Alvos de ação do Gaeco foram ouvidos em investigação sobre compra de insumos contra Covid-19

Dourados News

Gaeco cumpriu mandados na prefeitura e casas de secretários municipais - Crédito: Dourados News

Alvos de ação desencadeada pelo Gaeco (Grupo de Atuação Especial de Repressão ao Crime Organizado) na manhã desta quarta-feira (15) em Dourados, a ex-secretária municipal de Saúde, Berenice de Oliveira Machado Souza, e o secretário de Fazenda, Carlos Francisco Dobes Vieira, foram ouvidos recentemente em investigação que apura dispensas de licitação de R$ 247.560,00 para compra de insumos contra o novo coronavírus.

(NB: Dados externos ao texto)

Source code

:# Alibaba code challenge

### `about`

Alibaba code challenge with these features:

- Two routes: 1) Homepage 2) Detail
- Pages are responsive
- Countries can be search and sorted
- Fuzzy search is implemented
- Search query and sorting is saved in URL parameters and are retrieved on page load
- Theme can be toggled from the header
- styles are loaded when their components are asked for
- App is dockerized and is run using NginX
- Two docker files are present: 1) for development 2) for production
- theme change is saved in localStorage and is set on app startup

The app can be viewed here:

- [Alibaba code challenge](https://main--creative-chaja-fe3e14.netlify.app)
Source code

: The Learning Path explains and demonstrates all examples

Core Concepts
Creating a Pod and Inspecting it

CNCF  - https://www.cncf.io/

Ambos participaram de oitiva por videoconferência realizada em 29 de junho, convocada pelo promotor Ricardo Rotunno, titular da 16ª Promotoria de Justiça da Comarca, junto de empresários beneficiados com contratos emergenciais homologados pela administração municipal em meio à emergência decretada pela pandemia.

Os depoimentos colhidos pelo MPE-MS (Ministério Público Estadual) na ocasião foram anexados ao Inquérito Civil número 06.2020.00000466-0, instaurado em 7 de abril para “apurar a regularidade das dispensas de licitação ns. 017, 018 e 019/2020/DL/PMD, que tiveram como objeto a aquisição de EPI's, álcool em gel antisséptico e kits de teste rápido para Covid-19 e outras, pelo Município de Dourados”.

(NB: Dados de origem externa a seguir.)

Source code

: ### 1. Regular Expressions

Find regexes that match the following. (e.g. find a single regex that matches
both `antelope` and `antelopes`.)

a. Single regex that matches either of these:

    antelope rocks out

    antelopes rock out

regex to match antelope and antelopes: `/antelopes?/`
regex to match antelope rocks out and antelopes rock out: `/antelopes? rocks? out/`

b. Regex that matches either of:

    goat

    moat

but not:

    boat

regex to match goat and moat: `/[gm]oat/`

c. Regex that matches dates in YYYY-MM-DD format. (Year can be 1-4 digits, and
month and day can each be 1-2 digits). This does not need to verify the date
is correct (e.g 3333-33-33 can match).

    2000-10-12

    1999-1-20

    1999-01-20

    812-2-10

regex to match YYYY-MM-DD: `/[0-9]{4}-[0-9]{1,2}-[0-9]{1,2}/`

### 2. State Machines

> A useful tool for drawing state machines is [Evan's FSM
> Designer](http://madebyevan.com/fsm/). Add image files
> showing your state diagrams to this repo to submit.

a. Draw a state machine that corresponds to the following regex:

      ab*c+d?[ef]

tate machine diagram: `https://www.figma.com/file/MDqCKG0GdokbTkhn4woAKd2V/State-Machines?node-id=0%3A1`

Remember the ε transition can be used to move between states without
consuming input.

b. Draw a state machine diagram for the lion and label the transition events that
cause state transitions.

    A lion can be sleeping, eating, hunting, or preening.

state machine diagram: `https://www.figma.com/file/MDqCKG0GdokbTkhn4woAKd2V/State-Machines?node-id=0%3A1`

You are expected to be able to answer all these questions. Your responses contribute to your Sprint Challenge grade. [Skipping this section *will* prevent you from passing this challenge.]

Esses gestores públicos municipais do primeiro escalão da Prefeitura de Dourados e empresários só foram convocados para depor após oitivas realizadas servidoras nomeadas em cargos comissionados nas secretarias de Saúde e de Fazenda.

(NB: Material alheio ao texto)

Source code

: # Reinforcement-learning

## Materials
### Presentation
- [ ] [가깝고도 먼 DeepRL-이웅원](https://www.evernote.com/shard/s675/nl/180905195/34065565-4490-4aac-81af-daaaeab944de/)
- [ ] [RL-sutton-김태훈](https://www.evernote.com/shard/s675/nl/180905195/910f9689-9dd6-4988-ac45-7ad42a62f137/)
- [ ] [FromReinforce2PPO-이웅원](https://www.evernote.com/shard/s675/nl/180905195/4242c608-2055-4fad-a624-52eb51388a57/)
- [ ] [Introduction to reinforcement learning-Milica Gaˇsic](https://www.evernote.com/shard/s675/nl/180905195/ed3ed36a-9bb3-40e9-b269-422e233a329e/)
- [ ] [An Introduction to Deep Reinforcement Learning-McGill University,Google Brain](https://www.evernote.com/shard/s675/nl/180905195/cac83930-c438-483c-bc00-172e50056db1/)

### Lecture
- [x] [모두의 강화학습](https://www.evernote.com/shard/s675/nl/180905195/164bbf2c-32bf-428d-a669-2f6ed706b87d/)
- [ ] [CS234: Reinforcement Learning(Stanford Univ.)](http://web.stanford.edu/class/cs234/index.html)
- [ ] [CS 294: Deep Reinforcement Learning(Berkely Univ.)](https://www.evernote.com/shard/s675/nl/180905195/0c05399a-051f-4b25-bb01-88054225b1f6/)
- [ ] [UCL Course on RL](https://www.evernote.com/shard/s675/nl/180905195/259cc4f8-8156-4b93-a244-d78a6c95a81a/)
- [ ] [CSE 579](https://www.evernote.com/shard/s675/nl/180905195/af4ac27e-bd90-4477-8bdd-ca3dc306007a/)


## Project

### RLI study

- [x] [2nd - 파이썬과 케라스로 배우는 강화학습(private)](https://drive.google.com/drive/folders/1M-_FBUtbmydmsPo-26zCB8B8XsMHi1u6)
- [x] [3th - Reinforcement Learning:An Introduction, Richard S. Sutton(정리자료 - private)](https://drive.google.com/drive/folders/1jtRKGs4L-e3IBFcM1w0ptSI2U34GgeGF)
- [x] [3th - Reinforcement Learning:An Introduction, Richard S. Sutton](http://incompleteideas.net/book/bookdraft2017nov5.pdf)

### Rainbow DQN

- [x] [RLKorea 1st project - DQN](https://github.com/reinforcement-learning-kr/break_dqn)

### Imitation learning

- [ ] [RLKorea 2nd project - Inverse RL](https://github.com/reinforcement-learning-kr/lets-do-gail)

Originalmente, essa investigação foi aberta após matéria publicada no dia 2 de abril pelo Dourados News mostrar que a Prefeitura de Dourados iria pagar R$ 37,90 por unidades de álcool gel antisséptico 70% 500 ml junto à Aguia Distribuidora de Medicamentos e Suprimentos Eireli.

Essa compra estava prevista na Dispensa de licitação n° 17/2020, processo n° 153/2020/DL/PMD), homologada em 31 de março, por meio da qual o município chegou a empenhar R$ 90.960,00 em favor da empresa.

Após a polêmica repercussão com instauração de inquérito no MPE e críticas da população e no meio político, somente no dia 15 de abril a prefeita Délia Razuk (PTB) anunciou a anulação desse vínculo e determinou abertura de sindicância, ainda sem desfecho.

Em despacho mais recente do inquérito, o promotor de Justiça Ricardo Rotunno determinou que o responsável legal pelo Núcleo Técnico da Secretaria Municipal de Saúde lhe encaminhasse no prazo máximo de 10 dias úteis “relatório conclusivo quanto a qualidade e eficácia dos EPI's (aventais e máscaras descartáveis) adquiridos pelo Município de Dourados no enfrentamento ao COVID-19 e tidos como ineficazes em fiscalização realizada pelo COREN”, o Conselho Regional de Enfermagem.